About this task:
Every line below should be set down exactly as it appears.

──────── Provided data

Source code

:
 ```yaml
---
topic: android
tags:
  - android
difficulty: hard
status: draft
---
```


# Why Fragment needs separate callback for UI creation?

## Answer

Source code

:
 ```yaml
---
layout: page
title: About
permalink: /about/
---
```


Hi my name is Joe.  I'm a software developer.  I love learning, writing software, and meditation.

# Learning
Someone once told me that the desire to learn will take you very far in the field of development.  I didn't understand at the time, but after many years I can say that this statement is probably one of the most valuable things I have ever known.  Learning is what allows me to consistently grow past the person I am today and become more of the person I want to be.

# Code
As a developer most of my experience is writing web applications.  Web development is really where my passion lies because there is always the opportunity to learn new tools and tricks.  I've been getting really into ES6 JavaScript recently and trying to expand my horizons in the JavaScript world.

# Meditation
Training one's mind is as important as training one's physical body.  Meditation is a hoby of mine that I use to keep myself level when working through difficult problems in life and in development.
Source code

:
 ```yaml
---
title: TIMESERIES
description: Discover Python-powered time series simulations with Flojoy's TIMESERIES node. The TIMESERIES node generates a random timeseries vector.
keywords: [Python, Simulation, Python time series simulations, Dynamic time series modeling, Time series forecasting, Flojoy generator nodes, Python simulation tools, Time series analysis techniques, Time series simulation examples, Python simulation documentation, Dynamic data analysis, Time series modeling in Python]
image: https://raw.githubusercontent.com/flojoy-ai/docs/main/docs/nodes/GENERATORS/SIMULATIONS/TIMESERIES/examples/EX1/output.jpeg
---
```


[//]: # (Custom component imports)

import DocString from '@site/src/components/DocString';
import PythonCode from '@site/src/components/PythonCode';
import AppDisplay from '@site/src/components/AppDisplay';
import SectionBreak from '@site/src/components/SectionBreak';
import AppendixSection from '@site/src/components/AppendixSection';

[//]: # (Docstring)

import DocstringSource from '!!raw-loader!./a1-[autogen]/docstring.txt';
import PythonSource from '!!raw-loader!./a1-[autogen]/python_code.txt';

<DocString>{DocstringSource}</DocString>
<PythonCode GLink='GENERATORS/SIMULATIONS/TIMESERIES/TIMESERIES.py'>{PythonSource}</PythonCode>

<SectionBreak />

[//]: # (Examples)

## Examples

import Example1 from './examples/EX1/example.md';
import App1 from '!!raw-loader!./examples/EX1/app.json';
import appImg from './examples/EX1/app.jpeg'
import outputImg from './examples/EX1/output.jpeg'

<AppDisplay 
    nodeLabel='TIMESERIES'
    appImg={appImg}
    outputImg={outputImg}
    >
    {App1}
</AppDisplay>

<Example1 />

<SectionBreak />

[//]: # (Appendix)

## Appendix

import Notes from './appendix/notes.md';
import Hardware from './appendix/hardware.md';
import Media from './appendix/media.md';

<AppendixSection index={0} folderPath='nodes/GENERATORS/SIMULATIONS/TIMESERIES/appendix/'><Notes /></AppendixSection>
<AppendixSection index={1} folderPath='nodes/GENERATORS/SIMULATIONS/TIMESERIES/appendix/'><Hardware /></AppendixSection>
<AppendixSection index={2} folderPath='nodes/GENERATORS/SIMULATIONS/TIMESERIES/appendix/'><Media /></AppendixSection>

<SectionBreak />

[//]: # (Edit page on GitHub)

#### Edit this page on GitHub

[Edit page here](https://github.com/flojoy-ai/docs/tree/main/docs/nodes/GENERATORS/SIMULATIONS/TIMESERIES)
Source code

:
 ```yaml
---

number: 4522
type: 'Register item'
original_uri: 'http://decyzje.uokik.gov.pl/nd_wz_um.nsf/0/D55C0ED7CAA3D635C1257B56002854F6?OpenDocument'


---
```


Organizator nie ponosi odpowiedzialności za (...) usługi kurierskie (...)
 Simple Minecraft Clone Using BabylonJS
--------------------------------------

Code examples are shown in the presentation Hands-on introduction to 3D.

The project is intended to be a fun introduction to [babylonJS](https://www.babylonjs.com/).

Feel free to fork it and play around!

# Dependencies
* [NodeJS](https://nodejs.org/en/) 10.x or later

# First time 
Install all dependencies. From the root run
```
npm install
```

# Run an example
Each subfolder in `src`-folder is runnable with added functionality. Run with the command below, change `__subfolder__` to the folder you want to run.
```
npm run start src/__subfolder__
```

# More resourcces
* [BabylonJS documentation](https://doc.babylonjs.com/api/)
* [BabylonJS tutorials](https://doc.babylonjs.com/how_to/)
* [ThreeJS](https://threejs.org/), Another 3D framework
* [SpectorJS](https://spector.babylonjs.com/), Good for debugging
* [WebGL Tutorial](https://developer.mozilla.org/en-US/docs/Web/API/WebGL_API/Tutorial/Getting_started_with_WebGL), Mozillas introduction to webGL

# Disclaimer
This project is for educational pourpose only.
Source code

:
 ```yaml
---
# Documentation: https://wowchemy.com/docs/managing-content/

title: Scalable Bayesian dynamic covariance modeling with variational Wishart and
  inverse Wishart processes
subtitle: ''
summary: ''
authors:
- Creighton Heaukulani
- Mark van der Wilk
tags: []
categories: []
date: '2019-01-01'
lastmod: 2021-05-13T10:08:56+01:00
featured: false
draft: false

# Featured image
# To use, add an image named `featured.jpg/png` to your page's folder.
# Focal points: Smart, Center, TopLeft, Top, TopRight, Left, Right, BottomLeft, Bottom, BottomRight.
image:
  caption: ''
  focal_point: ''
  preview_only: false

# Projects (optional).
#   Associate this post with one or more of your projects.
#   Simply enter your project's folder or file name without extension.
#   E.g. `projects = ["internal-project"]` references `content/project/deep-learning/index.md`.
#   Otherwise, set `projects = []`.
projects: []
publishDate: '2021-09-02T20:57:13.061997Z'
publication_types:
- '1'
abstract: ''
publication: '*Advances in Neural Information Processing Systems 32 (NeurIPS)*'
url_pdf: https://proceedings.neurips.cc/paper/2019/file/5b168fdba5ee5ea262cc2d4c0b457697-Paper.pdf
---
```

────────────────

Task response:
Source code

:
 ```yaml
---
topic: android
tags:
  - android
difficulty: hard
status: draft
---
```


# Why Fragment needs separate callback for UI creation?

## Answer

Source code

:
 ```yaml
---
layout: page
title: About
permalink: /about/
---
```


Hi my name is Joe.  I'm a software developer.  I love learning, writing software, and meditation.

# Learning
Someone once told me that the desire to learn will take you very far in the field of development.  I didn't understand at the time, but after many years I can say that this statement is probably one of the most valuable things I have ever known.  Learning is what allows me to consistently grow past the person I am today and become more of the person I want to be.

# Code
As a developer most of my experience is writing web applications.  Web development is really where my passion lies because there is always the opportunity to learn new tools and tricks.  I've been getting really into ES6 JavaScript recently and trying to expand my horizons in the JavaScript world.

# Meditation
Training one's mind is as important as training one's physical body.  Meditation is a hoby of mine that I use to keep myself level when working through difficult problems in life and in development.
Source code

:
 ```yaml
---
title: TIMESERIES
description: Discover Python-powered time series simulations with Flojoy's TIMESERIES node. The TIMESERIES node generates a random timeseries vector.
keywords: [Python, Simulation, Python time series simulations, Dynamic time series modeling, Time series forecasting, Flojoy generator nodes, Python simulation tools, Time series analysis techniques, Time series simulation examples, Python simulation documentation, Dynamic data analysis, Time series modeling in Python]
image: https://raw.githubusercontent.com/flojoy-ai/docs/main/docs/nodes/GENERATORS/SIMULATIONS/TIMESERIES/examples/EX1/output.jpeg
---
```


[//]: # (Custom component imports)

import DocString from '@site/src/components/DocString';
import PythonCode from '@site/src/components/PythonCode';
import AppDisplay from '@site/src/components/AppDisplay';
import SectionBreak from '@site/src/components/SectionBreak';
import AppendixSection from '@site/src/components/AppendixSection';

[//]: # (Docstring)

import DocstringSource from '!!raw-loader!./a1-[autogen]/docstring.txt';
import PythonSource from '!!raw-loader!./a1-[autogen]/python_code.txt';

<DocString>{DocstringSource}</DocString>
<PythonCode GLink='GENERATORS/SIMULATIONS/TIMESERIES/TIMESERIES.py'>{PythonSource}</PythonCode>

<SectionBreak />

[//]: # (Examples)

## Examples

import Example1 from './examples/EX1/example.md';
import App1 from '!!raw-loader!./examples/EX1/app.json';
import appImg from './examples/EX1/app.jpeg'
import outputImg from './examples/EX1/output.jpeg'

<AppDisplay 
    nodeLabel='TIMESERIES'
    appImg={appImg}
    outputImg={outputImg}
    >
    {App1}
</AppDisplay>

<Example1 />

<SectionBreak />

[//]: # (Appendix)

## Appendix

import Notes from './appendix/notes.md';
import Hardware from './appendix/hardware.md';
import Media from './appendix/media.md';

<AppendixSection index={0} folderPath='nodes/GENERATORS/SIMULATIONS/TIMESERIES/appendix/'><Notes /></AppendixSection>
<AppendixSection index={1} folderPath='nodes/GENERATORS/SIMULATIONS/TIMESERIES/appendix/'><Hardware /></AppendixSection>
<AppendixSection index={2} folderPath='nodes/GENERATORS/SIMULATIONS/TIMESERIES/appendix/'><Media /></AppendixSection>

<SectionBreak />

[//]: # (Edit page on GitHub)

#### Edit this page on GitHub

[Edit page here](https://github.com/flojoy-ai/docs/tree/main/docs/nodes/GENERATORS/SIMULATIONS/TIMESERIES)
Source code

:
 ```yaml
---

number: 4522
type: 'Register item'
original_uri: 'http://decyzje.uokik.gov.pl/nd_wz_um.nsf/0/D55C0ED7CAA3D635C1257B56002854F6?OpenDocument'


---
```


Organizator nie ponosi odpowiedzialności za (...) usługi kurierskie (...)
 Simple Minecraft Clone Using BabylonJS
--------------------------------------

Code examples are shown in the presentation Hands-on introduction to 3D.

The project is intended to be a fun introduction to [babylonJS](https://www.babylonjs.com/).

Feel free to fork it and play around!

# Dependencies
* [NodeJS](https://nodejs.org/en/) 10.x or later

# First time 
Install all dependencies. From the root run
```
npm install
```

# Run an example
Each subfolder in `src`-folder is runnable with added functionality. Run with the command below, change `__subfolder__` to the folder you want to run.
```
npm run start src/__subfolder__
```

# More resourcces
* [BabylonJS documentation](https://doc.babylonjs.com/api/)
* [BabylonJS tutorials](https://doc.babylonjs.com/how_to/)
* [ThreeJS](https://threejs.org/), Another 3D framework
* [SpectorJS](https://spector.babylonjs.com/), Good for debugging
* [WebGL Tutorial](https://developer.mozilla.org/en-US/docs/Web/API/WebGL_API/Tutorial/Getting_started_with_WebGL), Mozillas introduction to webGL

# Disclaimer
This project is for educational pourpose only.
Source code

:
 ```yaml
---
# Documentation: https://wowchemy.com/docs/managing-content/

title: Scalable Bayesian dynamic covariance modeling with variational Wishart and
  inverse Wishart processes
subtitle: ''
summary: ''
authors:
- Creighton Heaukulani
- Mark van der Wilk
tags: []
categories: []
date: '2019-01-01'
lastmod: 2021-05-13T10:08:56+01:00
featured: false
draft: false

# Featured image
# To use, add an image named `featured.jpg/png` to your page's folder.
# Focal points: Smart, Center, TopLeft, Top, TopRight, Left, Right, BottomLeft, Bottom, BottomRight.
image:
  caption: ''
  focal_point: ''
  preview_only: false

# Projects (optional).
#   Associate this post with one or more of your projects.
#   Simply enter your project's folder or file name without extension.
#   E.g. `projects = ["internal-project"]` references `content/project/deep-learning/index.md`.
#   Otherwise, set `projects = []`.
projects: []
publishDate: '2021-09-02T20:57:13.061997Z'
publication_types:
- '1'
abstract: ''
publication: '*Advances in Neural Information Processing Systems 32 (NeurIPS)*'
url_pdf: https://proceedings.neurips.cc/paper/2019/file/5b168fdba5ee5ea262cc2d4c0b457697-Paper.pdf
---
```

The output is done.